Our primary storage and compute system is called YT; currently it stores over 1EB of data and utilizes about 1M of compute cores. It runs a mixture of production and ad-hoc workloads, all within a shared fleet of servers located in a number of geo-distributed datacenters.
At this scale, storing and handling data efficiently becomes the matter of survival. Also with such a multitude of servers, individual hardware faults are no longer considered anomalies, rather they are regarded as ordinary events happening each day at certain predictable rates.

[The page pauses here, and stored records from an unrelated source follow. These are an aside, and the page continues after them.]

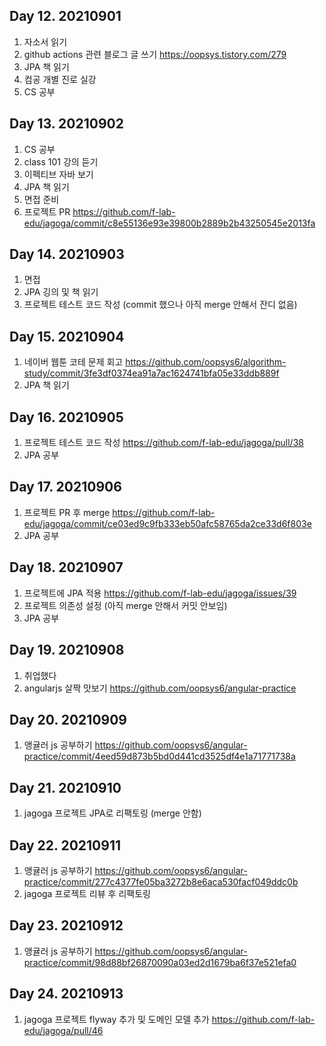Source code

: ## Day 12. 20210901

1. 자소서 읽기
2. github actions 관련 블로그 글 쓰기
https://oopsys.tistory.com/279
3. JPA 책 읽기
4. 컴공 개별 진로 실강
5. CS 공부

## Day 13. 20210902

1. CS 공부
2. class 101 강의 듣기
3. 이펙티브 자바 보기
4. JPA 책 읽기
5. 면접 준비
6. 프로젝트 PR
https://github.com/f-lab-edu/jagoga/commit/c8e55136e93e39800b2889b2b43250545e2013fa

## Day 14. 20210903

1. 면접
2. JPA 깅의 및 책 읽기
3. 프로젝트 테스트 코드 작성 (commit 했으나 아직 merge 안해서 잔디 없음)

## Day 15. 20210904

1. 네이버 웹툰 코테 문제 회고
https://github.com/oopsys6/algorithm-study/commit/3fe3df0374ea91a7ac1624741bfa05e33ddb889f
2. JPA 책 읽기

## Day 16. 20210905

1. 프로젝트 테스트 코드 작성
https://github.com/f-lab-edu/jagoga/pull/38
2. JPA 공부

## Day 17. 20210906

1. 프로젝트 PR 후 merge
https://github.com/f-lab-edu/jagoga/commit/ce03ed9c9fb333eb50afc58765da2ce33d6f803e
2. JPA 공부

## Day 18. 20210907

1. 프로젝트에 JPA 적용
https://github.com/f-lab-edu/jagoga/issues/39
2. 프로젝트 의존성 설정 (아직 merge 안해서 커밋 안보임)
3. JPA 공부

## Day 19. 20210908

1. 취업했다
2. angularjs 살짝 맛보기
https://github.com/oopsys6/angular-practice

## Day 20. 20210909

1. 앵귤러 js 공부하기
https://github.com/oopsys6/angular-practice/commit/4eed59d873b5bd0d441cd3525df4e1a71771738a

## Day 21. 20210910

1. jagoga 프로젝트 JPA로 리팩토링 (merge 안함)

## Day 22. 20210911
1. 앵귤러 js 공부하기
https://github.com/oopsys6/angular-practice/commit/277c4377fe05ba3272b8e6aca530facf049ddc0b
2. jagoga 프로젝트 리뷰 후 리팩토링

## Day 23. 20210912
1. 앵귤러 js 공부하기
https://github.com/oopsys6/angular-practice/commit/98d88bf26870090a03ed2d1679ba6f37e521efa0

## Day 24. 20210913
1. jagoga 프로젝트 flyway 추가 및 도메인 모델 추가
https://github.com/f-lab-edu/jagoga/pull/46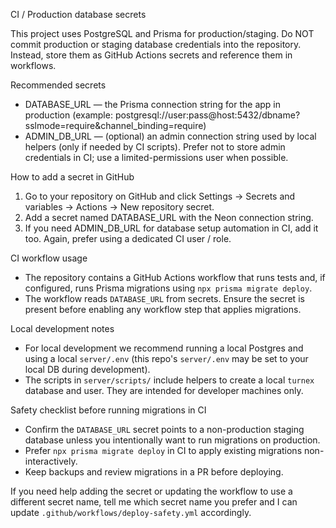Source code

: CI / Production database secrets

This project uses PostgreSQL and Prisma for production/staging. Do NOT commit production or staging database credentials into the repository. Instead, store them as GitHub Actions secrets and reference them in workflows.

Recommended secrets
- DATABASE_URL — the Prisma connection string for the app in production (example: postgresql://user:pass@host:5432/dbname?sslmode=require&channel_binding=require)
- ADMIN_DB_URL — (optional) an admin connection string used by local helpers (only if needed by CI scripts). Prefer not to store admin credentials in CI; use a limited-permissions user when possible.

How to add a secret in GitHub
1. Go to your repository on GitHub and click Settings → Secrets and variables → Actions → New repository secret.
2. Add a secret named DATABASE_URL with the Neon connection string.
3. If you need ADMIN_DB_URL for database setup automation in CI, add it too. Again, prefer using a dedicated CI user / role.

CI workflow usage
- The repository contains a GitHub Actions workflow that runs tests and, if configured, runs Prisma migrations using `npx prisma migrate deploy`.
- The workflow reads `DATABASE_URL` from secrets. Ensure the secret is present before enabling any workflow step that applies migrations.

Local development notes
- For local development we recommend running a local Postgres and using a local `server/.env` (this repo's `server/.env` may be set to your local DB during development).
- The scripts in `server/scripts/` include helpers to create a local `turnex` database and user. They are intended for developer machines only.

Safety checklist before running migrations in CI
- Confirm the `DATABASE_URL` secret points to a non-production staging database unless you intentionally want to run migrations on production.
- Prefer `npx prisma migrate deploy` in CI to apply existing migrations non-interactively.
- Keep backups and review migrations in a PR before deploying.

If you need help adding the secret or updating the workflow to use a different secret name, tell me which secret name you prefer and I can update `.github/workflows/deploy-safety.yml` accordingly.
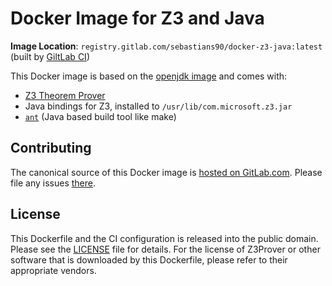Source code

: # Docker Image for Z3 and Java

**Image Location**: `registry.gitlab.com/sebastians90/docker-z3-java:latest` (built by [GiltLab CI](https://gitlab.com/SebastianS90/docker-z3-java/pipelines))

This Docker image is based on the [openjdk image](https://hub.docker.com/_/openjdk/) and comes with:

- [Z3 Theorem Prover](https://github.com/Z3Prover/z3)
- Java bindings for Z3, installed to `/usr/lib/com.microsoft.z3.jar`
- [`ant`](https://packages.debian.org/stable/ant) (Java based build tool like make)

## Contributing
The canonical source of this Docker image is [hosted on GitLab.com](https://gitlab.com/SebastianS90/docker-z3-java).
Please file any issues [there](https://gitlab.com/SebastianS90/docker-z3-java/issues).

## License
This Dockerfile and the CI configuration is released into the public domain. Please see the [LICENSE](LICENSE) file for details.
For the license of Z3Prover or other software that is downloaded by this Dockerfile, please refer to their appropriate vendors.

Disk drive faults are usually handled via data replication, i.e. making physical copies of the same data piece and placing these copies on a number of machines (typically located in disjoint failure domains such as racks or even whole datacenters). The most common replication factor used nowadays is 3. RF=3 enables losing any two drives simultaneously while preserving data integrity and availability. This, however, incurs x3 overhead in disk storage space.
Since 2013 we adopted a well-known technique called Erasure Coding, which helps to reduce this overhead factor to lower numbers (such as 4/3) while maintaining the same level of fault tolerance. CPU and network bandwidth consumption, however, are typically higher for Erasure Coding (compared to the usual data replication). Hence designing and scaling such a storage system requires more insights and certain care.
The standard Erasure Coding approach is directly applicable to immutable data (typically called "blob chunks" in YT) The evolution of highly scalable KV-storages (sometimes reaching many PBs in size and consuming tens of GBs of writes per second) prompted us to apply these ideas to so-called "journal chunks", i.e. append-only structures used to implement WAL journalling of RAFT-like fault-tolerant data shards.
We have devised a scheme combining the notions of (read and write) quorums and Erasure Coding to reduce the disk and network bandwidth consumption thus saving on expensive NVME disks and cross-DC traffic while maintaining high throughput and low write latencies, even at higher quantiles.
In this talk Maxim will give a brief overview of Erasure Coding schemes that we employ and discuss various real-world scenarios and lessons learned while operating these systems at scale.